THE PROBLEM:
Pull each line with the string "Protected" from the entries.

TASK DATA Block Start

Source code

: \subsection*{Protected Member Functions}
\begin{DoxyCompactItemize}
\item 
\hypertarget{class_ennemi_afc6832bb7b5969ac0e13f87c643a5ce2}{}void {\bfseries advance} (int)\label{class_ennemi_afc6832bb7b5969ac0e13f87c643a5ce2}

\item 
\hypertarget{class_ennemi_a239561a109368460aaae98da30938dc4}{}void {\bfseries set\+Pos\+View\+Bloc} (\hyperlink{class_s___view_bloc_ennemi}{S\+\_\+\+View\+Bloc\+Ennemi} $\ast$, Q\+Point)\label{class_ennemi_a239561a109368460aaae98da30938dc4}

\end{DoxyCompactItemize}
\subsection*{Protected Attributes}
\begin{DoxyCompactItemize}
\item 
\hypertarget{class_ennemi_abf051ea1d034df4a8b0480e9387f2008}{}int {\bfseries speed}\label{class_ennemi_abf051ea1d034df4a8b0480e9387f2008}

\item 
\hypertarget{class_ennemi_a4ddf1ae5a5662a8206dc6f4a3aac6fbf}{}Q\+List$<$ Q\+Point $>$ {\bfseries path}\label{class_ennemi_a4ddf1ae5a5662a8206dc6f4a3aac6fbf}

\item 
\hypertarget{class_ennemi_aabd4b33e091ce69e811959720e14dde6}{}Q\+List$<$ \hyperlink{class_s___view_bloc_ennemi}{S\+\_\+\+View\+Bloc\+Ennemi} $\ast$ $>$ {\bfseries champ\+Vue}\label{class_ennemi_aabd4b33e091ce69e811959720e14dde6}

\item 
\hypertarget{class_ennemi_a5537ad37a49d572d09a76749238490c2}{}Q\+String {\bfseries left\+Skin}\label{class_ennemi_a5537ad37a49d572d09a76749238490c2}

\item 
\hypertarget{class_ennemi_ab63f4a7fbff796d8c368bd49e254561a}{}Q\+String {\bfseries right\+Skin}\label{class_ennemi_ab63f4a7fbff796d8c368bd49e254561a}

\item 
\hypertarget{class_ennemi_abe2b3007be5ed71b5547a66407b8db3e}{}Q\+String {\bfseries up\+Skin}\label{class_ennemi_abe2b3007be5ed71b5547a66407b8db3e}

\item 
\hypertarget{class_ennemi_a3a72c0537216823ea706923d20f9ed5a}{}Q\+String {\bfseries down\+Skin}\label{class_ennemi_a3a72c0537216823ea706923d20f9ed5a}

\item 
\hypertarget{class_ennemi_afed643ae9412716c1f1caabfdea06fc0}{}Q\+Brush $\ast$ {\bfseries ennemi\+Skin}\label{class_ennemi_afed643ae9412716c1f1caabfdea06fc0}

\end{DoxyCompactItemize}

TASK DATA Block End

TASK RESULT:
: \subsection*{Protected Member Functions}
\subsection*{Protected Attributes}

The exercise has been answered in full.